The regulatory approach could create barriers to market entry whilst potentially standardising safety protocols across the industry. Companies developing frontier AI models would need to factor testing timelines and compliance requirements into their product development cycles and go-to-market strategies.
The proposal comes not long after the US government issued an export control directive to suspend all access to Anthropic's Fable 5 and Mythos 5 by any foreign national, citing national security authorities, which has now reportedly been lifted.
Proposed regulatory framework details
Demis outlined a specific structure for the testing organisation that would operate as a public-private partnership. "It could establish a new Standards Body modelled on a federally overseen public-private partnership or self-regulatory organisation, much like the Financial Industry Regulatory Authority," he wrote.
The Standards Body would work with federal agencies and the US National Labs to conduct testing in areas relevant to national security.
The framework positions the US to set international standards that other jurisdictions might adopt. Demis argued that the US is well positioned, given its economic and technical standing, to take the first step in developing such a framework that takes a dynamic, adaptable and rigorous approach to testing frontier models.
Nik Kairinos, CEO and Co-Founder at RAIDS AI, commented on the development: "But a global AI watchdog cannot be led by the agenda of any one nation." He added that a multinational approach is essential to ensure AI regulations achieve the necessary trust, cooperation and buy-in to work internationally.
The tension between US-led standard setting and international governance could influence how technology companies operate across different regulatory jurisdictions.
The Center for International Relations and Sustainable Development warned that without national and international regulation, it is inevitable that humanity will lose control of what will become a non-biological intelligence beyond human understanding.
The Bulletin of the Atomic Scientists, which in January 2026 set the Doomsday Clock to 85 seconds to midnight, the closest it has ever been to midnight in its history, also called for urgent action on creating international guidelines on the use of AI.
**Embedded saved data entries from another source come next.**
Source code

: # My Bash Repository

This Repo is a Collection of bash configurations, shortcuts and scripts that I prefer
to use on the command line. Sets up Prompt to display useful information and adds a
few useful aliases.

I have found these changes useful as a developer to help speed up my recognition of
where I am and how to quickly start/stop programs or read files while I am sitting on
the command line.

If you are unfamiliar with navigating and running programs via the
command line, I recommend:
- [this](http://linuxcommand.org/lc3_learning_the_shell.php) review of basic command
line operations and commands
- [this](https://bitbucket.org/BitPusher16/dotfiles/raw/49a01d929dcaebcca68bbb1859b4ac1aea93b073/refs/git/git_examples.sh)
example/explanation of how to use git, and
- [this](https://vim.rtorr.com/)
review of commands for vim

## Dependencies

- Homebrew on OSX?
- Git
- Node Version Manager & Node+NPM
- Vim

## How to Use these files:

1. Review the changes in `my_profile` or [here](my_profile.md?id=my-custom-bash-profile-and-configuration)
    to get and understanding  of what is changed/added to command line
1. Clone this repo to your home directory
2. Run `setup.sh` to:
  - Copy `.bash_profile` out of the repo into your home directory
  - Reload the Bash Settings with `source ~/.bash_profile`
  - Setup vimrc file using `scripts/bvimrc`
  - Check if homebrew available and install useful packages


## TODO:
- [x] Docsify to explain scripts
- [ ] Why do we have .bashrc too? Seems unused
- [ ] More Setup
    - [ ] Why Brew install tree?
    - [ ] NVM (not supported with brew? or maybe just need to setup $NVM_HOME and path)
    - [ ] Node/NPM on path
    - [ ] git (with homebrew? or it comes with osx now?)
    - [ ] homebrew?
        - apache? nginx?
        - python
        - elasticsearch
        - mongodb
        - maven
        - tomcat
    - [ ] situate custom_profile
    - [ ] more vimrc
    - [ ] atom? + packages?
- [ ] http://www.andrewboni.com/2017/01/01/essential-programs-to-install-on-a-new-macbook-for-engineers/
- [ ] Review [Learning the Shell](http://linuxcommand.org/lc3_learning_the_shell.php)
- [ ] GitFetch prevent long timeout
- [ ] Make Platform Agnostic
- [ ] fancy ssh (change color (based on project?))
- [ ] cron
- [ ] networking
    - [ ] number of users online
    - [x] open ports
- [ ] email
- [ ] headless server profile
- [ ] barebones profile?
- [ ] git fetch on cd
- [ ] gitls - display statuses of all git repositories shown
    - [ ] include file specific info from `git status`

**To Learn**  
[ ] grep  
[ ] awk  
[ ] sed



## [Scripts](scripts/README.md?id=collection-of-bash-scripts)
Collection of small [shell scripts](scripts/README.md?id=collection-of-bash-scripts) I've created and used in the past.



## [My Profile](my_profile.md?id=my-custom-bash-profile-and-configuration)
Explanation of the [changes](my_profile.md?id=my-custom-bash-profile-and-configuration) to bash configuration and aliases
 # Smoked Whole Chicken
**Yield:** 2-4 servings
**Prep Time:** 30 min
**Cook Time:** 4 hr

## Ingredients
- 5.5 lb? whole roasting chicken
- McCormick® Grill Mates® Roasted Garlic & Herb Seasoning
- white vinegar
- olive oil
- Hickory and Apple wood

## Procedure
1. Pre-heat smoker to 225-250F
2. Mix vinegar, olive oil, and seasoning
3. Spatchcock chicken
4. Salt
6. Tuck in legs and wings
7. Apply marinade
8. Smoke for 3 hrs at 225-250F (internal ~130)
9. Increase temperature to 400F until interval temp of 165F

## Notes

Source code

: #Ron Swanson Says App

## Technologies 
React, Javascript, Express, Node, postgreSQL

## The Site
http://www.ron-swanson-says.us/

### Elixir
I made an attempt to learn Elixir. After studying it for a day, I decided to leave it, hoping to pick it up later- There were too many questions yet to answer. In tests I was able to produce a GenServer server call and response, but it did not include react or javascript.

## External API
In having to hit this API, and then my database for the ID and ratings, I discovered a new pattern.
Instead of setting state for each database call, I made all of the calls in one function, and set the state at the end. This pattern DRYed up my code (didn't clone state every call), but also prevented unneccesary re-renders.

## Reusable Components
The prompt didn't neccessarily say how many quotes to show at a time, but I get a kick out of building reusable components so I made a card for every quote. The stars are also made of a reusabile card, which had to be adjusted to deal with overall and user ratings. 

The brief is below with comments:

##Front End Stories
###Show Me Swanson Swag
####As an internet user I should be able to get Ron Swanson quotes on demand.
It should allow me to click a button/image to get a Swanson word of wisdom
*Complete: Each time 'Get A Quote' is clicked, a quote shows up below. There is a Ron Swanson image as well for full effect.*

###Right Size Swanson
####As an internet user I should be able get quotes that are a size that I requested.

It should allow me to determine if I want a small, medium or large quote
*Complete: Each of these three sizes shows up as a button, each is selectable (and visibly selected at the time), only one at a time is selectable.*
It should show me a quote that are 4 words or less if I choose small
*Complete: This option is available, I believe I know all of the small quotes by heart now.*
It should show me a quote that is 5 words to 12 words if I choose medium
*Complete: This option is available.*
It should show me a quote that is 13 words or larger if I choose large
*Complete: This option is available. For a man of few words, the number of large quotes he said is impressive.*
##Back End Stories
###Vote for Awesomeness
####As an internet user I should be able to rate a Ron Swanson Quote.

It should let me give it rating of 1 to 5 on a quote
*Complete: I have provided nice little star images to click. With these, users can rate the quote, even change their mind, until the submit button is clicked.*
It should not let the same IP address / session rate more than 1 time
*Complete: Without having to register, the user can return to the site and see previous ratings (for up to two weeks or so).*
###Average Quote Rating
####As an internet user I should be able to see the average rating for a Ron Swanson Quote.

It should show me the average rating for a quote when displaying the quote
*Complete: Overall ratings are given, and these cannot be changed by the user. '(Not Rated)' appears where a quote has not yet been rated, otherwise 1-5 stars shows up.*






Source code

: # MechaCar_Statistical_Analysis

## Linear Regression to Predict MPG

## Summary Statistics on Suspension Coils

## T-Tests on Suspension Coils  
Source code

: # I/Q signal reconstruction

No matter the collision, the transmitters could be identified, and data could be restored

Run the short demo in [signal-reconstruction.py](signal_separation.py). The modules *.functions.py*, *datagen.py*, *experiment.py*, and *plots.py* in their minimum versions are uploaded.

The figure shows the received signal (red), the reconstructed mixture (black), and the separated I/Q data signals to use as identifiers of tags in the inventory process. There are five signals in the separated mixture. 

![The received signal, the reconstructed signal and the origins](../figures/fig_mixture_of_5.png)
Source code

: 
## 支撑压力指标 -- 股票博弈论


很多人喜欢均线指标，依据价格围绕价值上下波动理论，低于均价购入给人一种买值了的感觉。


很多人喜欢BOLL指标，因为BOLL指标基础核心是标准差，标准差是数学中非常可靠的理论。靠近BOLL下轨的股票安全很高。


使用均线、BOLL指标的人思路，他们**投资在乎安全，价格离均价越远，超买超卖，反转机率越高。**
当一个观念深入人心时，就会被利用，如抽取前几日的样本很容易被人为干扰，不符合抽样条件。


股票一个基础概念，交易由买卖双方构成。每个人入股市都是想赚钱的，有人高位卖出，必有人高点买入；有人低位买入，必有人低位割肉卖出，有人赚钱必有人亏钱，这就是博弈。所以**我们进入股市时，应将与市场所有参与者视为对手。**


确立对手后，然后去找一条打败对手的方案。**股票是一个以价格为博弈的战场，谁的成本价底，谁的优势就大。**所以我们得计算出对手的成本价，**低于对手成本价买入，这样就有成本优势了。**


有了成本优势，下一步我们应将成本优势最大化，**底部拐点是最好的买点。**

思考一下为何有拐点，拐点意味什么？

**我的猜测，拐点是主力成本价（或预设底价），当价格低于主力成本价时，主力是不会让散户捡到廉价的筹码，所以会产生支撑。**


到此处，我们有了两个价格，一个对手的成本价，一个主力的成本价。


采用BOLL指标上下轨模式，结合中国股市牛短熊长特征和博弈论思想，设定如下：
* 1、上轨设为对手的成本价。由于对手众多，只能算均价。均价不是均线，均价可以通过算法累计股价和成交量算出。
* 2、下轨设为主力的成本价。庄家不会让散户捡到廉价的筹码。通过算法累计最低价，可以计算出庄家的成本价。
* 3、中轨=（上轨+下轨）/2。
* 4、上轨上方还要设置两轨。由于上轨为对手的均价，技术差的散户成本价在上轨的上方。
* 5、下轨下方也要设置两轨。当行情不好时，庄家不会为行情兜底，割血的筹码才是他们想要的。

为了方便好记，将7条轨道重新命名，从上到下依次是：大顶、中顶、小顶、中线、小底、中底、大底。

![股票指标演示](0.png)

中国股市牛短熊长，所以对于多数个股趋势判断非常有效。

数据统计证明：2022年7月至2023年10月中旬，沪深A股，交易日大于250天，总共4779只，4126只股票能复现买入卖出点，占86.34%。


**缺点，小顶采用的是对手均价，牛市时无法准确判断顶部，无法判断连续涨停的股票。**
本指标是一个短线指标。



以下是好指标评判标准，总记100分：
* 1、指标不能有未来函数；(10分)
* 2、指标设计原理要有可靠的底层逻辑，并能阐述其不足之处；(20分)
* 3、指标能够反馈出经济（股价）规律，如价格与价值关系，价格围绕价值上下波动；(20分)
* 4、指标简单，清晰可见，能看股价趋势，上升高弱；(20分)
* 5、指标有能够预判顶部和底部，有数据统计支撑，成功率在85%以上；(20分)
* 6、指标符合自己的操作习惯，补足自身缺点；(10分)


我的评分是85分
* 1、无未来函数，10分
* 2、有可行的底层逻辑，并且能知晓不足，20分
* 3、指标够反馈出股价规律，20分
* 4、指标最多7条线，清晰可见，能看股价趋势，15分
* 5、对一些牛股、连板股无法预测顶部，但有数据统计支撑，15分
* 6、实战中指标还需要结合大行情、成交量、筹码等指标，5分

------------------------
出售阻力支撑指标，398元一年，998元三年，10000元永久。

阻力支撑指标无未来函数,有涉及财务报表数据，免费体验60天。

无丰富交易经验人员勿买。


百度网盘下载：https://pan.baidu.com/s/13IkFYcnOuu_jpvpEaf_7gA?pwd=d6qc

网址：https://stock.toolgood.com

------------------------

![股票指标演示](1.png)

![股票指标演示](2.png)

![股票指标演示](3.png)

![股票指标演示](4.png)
We must use this precious window before AGI arrives to shape this technology for the benefit of all humanity.
Alignment failures reveal market risks
Anthropic published a report, Agentic Misalignment in Summer 2026, that details observations of alignment model failure in high-stakes simulations not long before Demis issued his proposal.
The report used frontier models from Google DeepMind, OpenAI, DeepSeek and Anthropic's own models to test how systems perform under pressure.
According to Anthropic, the misalignment issues include models pursuing their own motivation beyond the user's instructions and harmful compliance where the user's request is followed but is in itself harmful.
The issues cited include covert sabotage where models covertly interfere with code to undermine user intent, and instances where models would help users with conduct that appears to be white-collar crime.
Other issues from frontier models cited were coaching human proxies to whistleblow, where models leak confidential safety information externally or steered humans toward doing it for them, and motivated mislabelling.
These failure modes could create liability concerns for companies deploying frontier AI systems in commercial applications, particularly in sectors handling sensitive data or high-value transactions.
Anthropic wrote in its report that the point of its case studies was so developers and evaluators can measure similar failures and build targeted safeguards.
The findings suggest that companies may need to invest more resources in safety testing before releasing frontier models, which could affect development timelines and costs.
Demis noted that on the horizon, robust safeguards will be needed to maintain control of increasingly agentic, recursively self-improving systems and tackle unknown issues that will only become clearer over time.